Putting the money in rainy day funds is “not going to do anything to increase GDP or job growth today,” White said.
It’s unclear how much of an economic impact it would have if the Treasury rolled back some of the limits. But many governments sold debt in the early days of the pandemic as they prepared for tax revenues to tumble. In the second half of 2020, for example, at least one quarter of state and local government debt sales over $100 million included a material element of deficit financing, according to Municipal Market Analytics.
“We had to balance our books. We had to issue debt,” said Gary Dickson, town supervisor for West Seneca, New York, which took out a loan of $600,000 last year.
While he said the aid is “fungible,” giving the town flexibility to pay off the loan with other funds, loosening the restrictions would make things easier, he said.

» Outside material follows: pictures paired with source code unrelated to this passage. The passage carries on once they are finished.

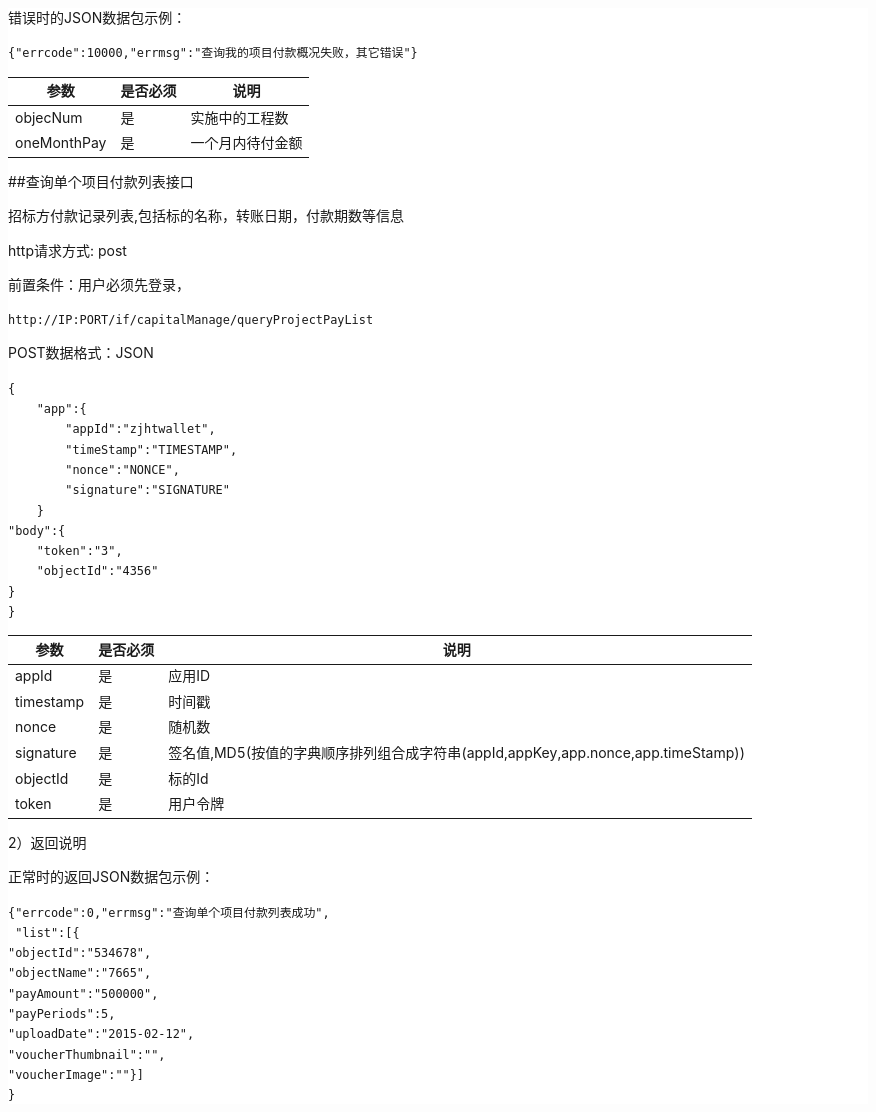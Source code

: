 
错误时的JSON数据包示例：

    {"errcode":10000,"errmsg":"查询我的项目付款概况失败，其它错误"}


参数|是否必须|说明
----|----|-----
objecNum|是|实施中的工程数
oneMonthPay|是|一个月内待付金额

##查询单个项目付款列表接口

招标方付款记录列表,包括标的名称，转账日期，付款期数等信息


http请求方式: post

前置条件：用户必须先登录，

    http://IP:PORT/if/capitalManage/queryProjectPayList


POST数据格式：JSON

    {
        "app":{
            "appId":"zjhtwallet",
            "timeStamp":"TIMESTAMP", 
            "nonce":"NONCE",
            "signature":"SIGNATURE"
        }
	"body":{
	    "token":"3",
	    "objectId":"4356"
	}
    } 


参数|是否必须|说明
----|----|-----
appId|是|应用ID
timestamp|是|时间戳
nonce|是|随机数
signature|是|签名值,MD5(按值的字典顺序排列组合成字符串(appId,appKey,app.nonce,app.timeStamp))
objectId|是|标的Id
token|是|用户令牌

2）返回说明

正常时的返回JSON数据包示例：
 
    {"errcode":0,"errmsg":"查询单个项目付款列表成功",
     "list":[{
	"objectId":"534678",
	"objectName":"7665",
	"payAmount":"500000",
	"payPeriods":5,
	"uploadDate":"2015-02-12",
	"voucherThumbnail":"",
	"voucherImage":""}]
    }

Philadelphia’s finance director, Rob Dubow, told Treasury that helping local governments rebuild their finances would prepare them for the next economic downturn, according to a letter to the department. Philadelphia, which drew heavily on reserves during the pandemic, is projecting that its general-fund balance will fall to a surplus of $78.7 million from $438 million before the pandemic, according to a city spokesperson.
Rebecca Rhynhart, the city’s controller, wants part of the rescue funds earmarked for future tax shortfalls. She said other funds should be used for combating gun violence, reducing poverty, addressing the opioid epidemic and business growth.
“We need to make sure we are fiscally sound,” she said. “At the same time, significant amounts of money needs to be used for investments to tackle these challenges.”
Chicago has seen a political debate over how to best divvy up the aid. Before the Treasury rules were released, Mayor Lori Lightfoot’s administration floated using it to pay down a loan taken to help close a nearly $800 million deficit and cancel a debt refinancing plan, which together would take up almost half of the $1.9 billion in recovery funds the city expects to receive.
She’s faced pressure from progressive politicians like Alderwoman Rossana Rodriguez Sanchez, who said it would be a waste to pay down debt given a spike in violence and an uneven recovery that’s leaving behind people of color and lower-income communities.
“This is the moment to make an argument for the massive injection of resources,” she said.